Items from a dataset
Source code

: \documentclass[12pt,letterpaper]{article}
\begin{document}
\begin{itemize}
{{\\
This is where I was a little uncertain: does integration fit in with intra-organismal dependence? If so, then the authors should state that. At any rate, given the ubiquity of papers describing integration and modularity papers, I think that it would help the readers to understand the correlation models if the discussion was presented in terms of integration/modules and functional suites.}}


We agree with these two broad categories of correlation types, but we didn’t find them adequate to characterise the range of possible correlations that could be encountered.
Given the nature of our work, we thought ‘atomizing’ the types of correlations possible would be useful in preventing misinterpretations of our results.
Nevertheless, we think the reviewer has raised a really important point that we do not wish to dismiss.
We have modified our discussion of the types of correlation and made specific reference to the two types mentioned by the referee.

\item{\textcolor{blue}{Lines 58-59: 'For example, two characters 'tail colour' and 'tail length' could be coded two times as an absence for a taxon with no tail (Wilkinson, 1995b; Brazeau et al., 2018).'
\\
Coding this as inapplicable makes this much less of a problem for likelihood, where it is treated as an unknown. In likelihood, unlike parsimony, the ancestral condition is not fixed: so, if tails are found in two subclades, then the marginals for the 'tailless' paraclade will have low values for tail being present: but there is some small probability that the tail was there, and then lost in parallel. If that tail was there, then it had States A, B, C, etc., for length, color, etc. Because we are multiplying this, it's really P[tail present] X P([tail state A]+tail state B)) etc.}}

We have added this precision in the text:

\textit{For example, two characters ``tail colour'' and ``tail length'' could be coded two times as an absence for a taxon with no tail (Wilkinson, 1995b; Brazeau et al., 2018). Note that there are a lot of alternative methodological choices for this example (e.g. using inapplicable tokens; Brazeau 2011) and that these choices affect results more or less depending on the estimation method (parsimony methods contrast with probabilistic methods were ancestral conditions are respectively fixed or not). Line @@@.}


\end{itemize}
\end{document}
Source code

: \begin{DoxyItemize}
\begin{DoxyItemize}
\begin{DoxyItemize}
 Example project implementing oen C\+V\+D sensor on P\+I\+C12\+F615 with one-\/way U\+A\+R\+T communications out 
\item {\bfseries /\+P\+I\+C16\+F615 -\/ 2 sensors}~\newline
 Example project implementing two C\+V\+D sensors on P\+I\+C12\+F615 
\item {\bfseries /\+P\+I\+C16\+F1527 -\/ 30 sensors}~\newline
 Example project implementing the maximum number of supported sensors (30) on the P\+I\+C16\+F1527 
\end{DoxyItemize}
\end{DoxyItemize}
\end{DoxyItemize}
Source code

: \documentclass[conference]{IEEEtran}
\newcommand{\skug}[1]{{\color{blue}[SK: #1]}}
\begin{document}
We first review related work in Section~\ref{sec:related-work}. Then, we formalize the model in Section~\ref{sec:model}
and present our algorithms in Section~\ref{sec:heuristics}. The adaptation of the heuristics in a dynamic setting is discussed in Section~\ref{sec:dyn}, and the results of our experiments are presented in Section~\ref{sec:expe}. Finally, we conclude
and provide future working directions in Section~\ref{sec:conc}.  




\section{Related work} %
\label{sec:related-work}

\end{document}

What you need to do:
Please report every line in the entries above that holds the string "correlations".

Response:
We agree with these two broad categories of correlation types, but we didn’t find them adequate to characterise the range of possible correlations that could be encountered.
Given the nature of our work, we thought ‘atomizing’ the types of correlations possible would be useful in preventing misinterpretations of our results.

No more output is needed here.